*Work instructions:* Beginning at the line that mentions "## Code scaffolding", retype the rest of the records below exactly. Pictures are not part of the copy.

*Given records:*
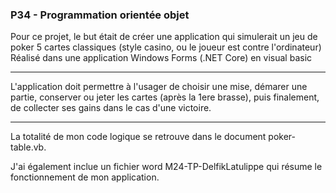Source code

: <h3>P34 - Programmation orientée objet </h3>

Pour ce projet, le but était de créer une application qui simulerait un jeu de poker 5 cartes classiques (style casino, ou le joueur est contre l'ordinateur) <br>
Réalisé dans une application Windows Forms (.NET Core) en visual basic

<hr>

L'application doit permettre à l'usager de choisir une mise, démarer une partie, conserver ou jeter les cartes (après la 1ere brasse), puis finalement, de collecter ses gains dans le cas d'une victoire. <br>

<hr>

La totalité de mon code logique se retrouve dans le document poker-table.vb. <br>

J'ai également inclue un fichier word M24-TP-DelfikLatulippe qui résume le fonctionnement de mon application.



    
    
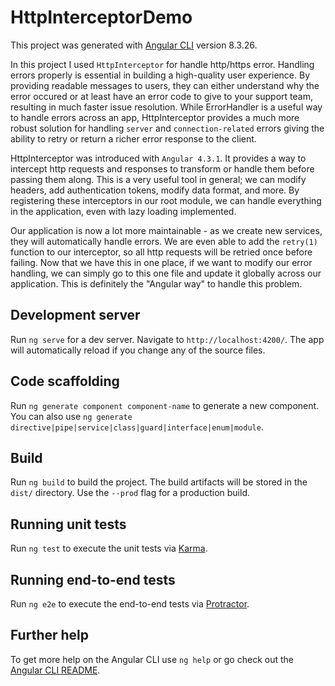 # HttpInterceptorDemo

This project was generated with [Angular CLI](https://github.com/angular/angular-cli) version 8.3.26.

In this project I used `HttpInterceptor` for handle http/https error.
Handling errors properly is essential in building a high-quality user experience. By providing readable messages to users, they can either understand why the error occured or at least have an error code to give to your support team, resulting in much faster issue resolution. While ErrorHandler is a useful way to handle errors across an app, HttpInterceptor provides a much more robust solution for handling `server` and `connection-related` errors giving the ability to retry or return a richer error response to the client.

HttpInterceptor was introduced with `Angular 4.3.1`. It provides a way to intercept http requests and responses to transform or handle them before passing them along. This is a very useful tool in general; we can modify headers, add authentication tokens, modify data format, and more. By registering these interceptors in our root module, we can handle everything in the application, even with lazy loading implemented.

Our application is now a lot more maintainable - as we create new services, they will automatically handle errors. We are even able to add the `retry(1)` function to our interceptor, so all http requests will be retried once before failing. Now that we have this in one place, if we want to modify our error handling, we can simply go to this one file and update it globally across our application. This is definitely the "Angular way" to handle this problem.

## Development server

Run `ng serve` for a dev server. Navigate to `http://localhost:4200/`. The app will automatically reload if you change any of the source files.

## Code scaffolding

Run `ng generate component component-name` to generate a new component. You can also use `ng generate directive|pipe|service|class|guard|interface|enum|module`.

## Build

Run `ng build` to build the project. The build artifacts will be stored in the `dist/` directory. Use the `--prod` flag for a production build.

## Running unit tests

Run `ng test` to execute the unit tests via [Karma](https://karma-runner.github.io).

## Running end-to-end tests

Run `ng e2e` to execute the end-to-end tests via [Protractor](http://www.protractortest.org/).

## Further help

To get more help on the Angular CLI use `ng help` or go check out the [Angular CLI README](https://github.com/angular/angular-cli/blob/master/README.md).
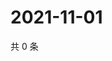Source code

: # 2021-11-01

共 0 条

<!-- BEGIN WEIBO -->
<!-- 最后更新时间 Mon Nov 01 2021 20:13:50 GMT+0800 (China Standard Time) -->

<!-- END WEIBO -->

*Your response:*
## Code scaffolding

Run `ng generate component component-name` to generate a new component. You can also use `ng generate directive|pipe|service|class|guard|interface|enum|module`.

## Build

Run `ng build` to build the project. The build artifacts will be stored in the `dist/` directory. Use the `--prod` flag for a production build.

## Running unit tests

Run `ng test` to execute the unit tests via [Karma](https://karma-runner.github.io).

## Running end-to-end tests

Run `ng e2e` to execute the end-to-end tests via [Protractor](http://www.protractortest.org/).

## Further help

To get more help on the Angular CLI use `ng help` or go check out the [Angular CLI README](https://github.com/angular/angular-cli/blob/master/README.md).
Source code

: # 2021-11-01

共 0 条

<!-- BEGIN WEIBO -->
<!-- 最后更新时间 Mon Nov 01 2021 20:13:50 GMT+0800 (China Standard Time) -->

<!-- END WEIBO -->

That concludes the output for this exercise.